This illustrative rendering of a 2.1 Mb region on chromosome 20 shows eight domains, six of which are demarcated by loops between convergent CTCF-binding sites located at the domain boundaries. The research team identified approximately 10,000 of these loops in the human genome. Image courtesy of Cell

Researchers have assembled the first high-resolution, 3D maps of entire folded genomes which show how a "genomic origami" or folding allows the same genome to produce different types of cells.

The five-year project to identify the loops in the human genome was a collaboration between researchers at Harvard University, Baylor College of Medicine, Rice University and the Broad Institute of Harvard and MIT.

The team collected billions of snippets of DNA that were analysed for signs of loops. They found that loops and other genome folding patterns are an essential part of genetic regulation.

Loops form when two bits of DNA that are far apart in the genome sequence end up in close contact in the folded version of the genome in a cell's nucleus.

The maps of looping reveal thousands of hidden switches, knowing which helps scientists studying genes that can cause cancer or other diseases.

"More and more, we're realising that folding is regulation," said study co-first author Suhas Rao, a researcher at Baylor's Center for Genome Architecture and a 2012 graduate of Harvard College. "When you see genes turn on or off, what lies behind that is a change in folding. It's a different way of thinking about how cells work."

The largest loops in the genome are in women, with some gigantic loops almost up to 30 times the size of what is seen in males.

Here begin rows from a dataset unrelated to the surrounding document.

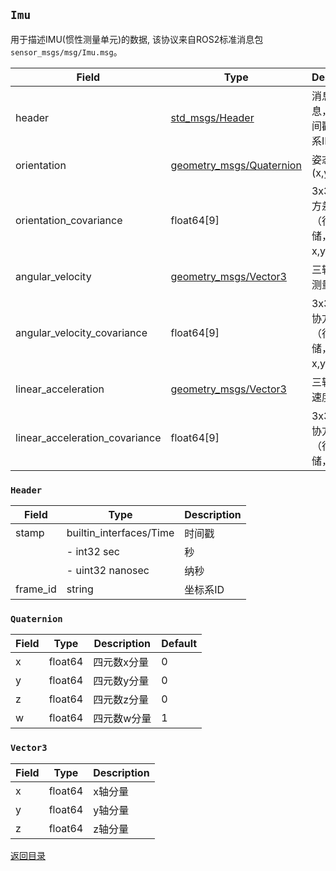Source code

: ## `Imu`

用于描述IMU(惯性测量单元)的数据, 该协议来自ROS2标准消息包`sensor_msgs/msg/Imu.msg`。

| Field                          | Type                                    | Description                                    |
| ------------------------------ | --------------------------------------- | ---------------------------------------------- |
| header                         | [std_msgs/Header](#header)              | 消息头信息，包含时间戳、坐标系ID               |
| orientation                    | [geometry_msgs/Quaternion](#quaternion) | 姿态四元数 (x,y,z,w)                           |
| orientation_covariance         | float64[9]                              | 3x3姿态协方差矩阵（行优先存储，关于x,y,z轴）   |
| angular_velocity               | [geometry_msgs/Vector3](#vector3)       | 三轴角速度测量值                               |
| angular_velocity_covariance    | float64[9]                              | 3x3角速度协方差矩阵（行优先存储，关于x,y,z轴） |
| linear_acceleration            | [geometry_msgs/Vector3](#vector3)       | 三轴线性加速度测量值                           |
| linear_acceleration_covariance | float64[9]                              | 3x3加速度协方差矩阵（行优先存储，x,y,z）       |

### `Header`
| Field    | Type                    | Description |
| -------- | ----------------------- | ----------- |
| stamp    | builtin_interfaces/Time | 时间戳      |
|          | - int32 sec             | 秒          |
|          | - uint32 nanosec        | 纳秒        |
| frame_id | string                  | 坐标系ID    |

### `Quaternion`
| Field | Type    | Description | Default |
| ----- | ------- | ----------- | ------- |
| x     | float64 | 四元数x分量 | 0       |
| y     | float64 | 四元数y分量 | 0       |
| z     | float64 | 四元数z分量 | 0       |
| w     | float64 | 四元数w分量 | 1       |

### `Vector3`
| Field | Type    | Description |
| ----- | ------- | ----------- |
| x     | float64 | x轴分量     |
| y     | float64 | y轴分量     |
| z     | float64 | z轴分量     |

[返回目录](../chapter2_protoclos.md)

They found that many of the loops present in humans are also present in mice, implying that these specific folds have been preserved over nearly one hundred million years of evolution.

The Hi-C methodology for sequencing genomes in 3D introduced five years ago had to be overhauled and the team also faced significant computational hurdles.

"In 2009, we were dividing the genome into 1-million-base blocks, and here we are dividing it into 1,000-base blocks," said Miriam Huntley, a doctoral student at Harvard.

"Since any block can collide with any other block, we end up with a problem that is a millionfold more complicated. The overall database is simply vast."

New methods were also developed to speed up the data processing and reduce experimental noise and irregular fluctuations that tend to obscure weak signals in the data.

In the process, the team discovered a series of rules about how and where loops can form in the genome.

"If DNA were a shoestring, you could make a loop anywhere. But within the cell, the formation of loops is highly constrained," said Rao.

"The loops we see almost all span fewer than 2 million genetic letters; they rarely overlap; and they are almost always associated with a single protein, called CTCF."

A stunning discovery was about how CTCF proteins form a loop pointing at each other, however far they were, forming a genomic yin and yang, as the team notes.

The research appears online in Cell.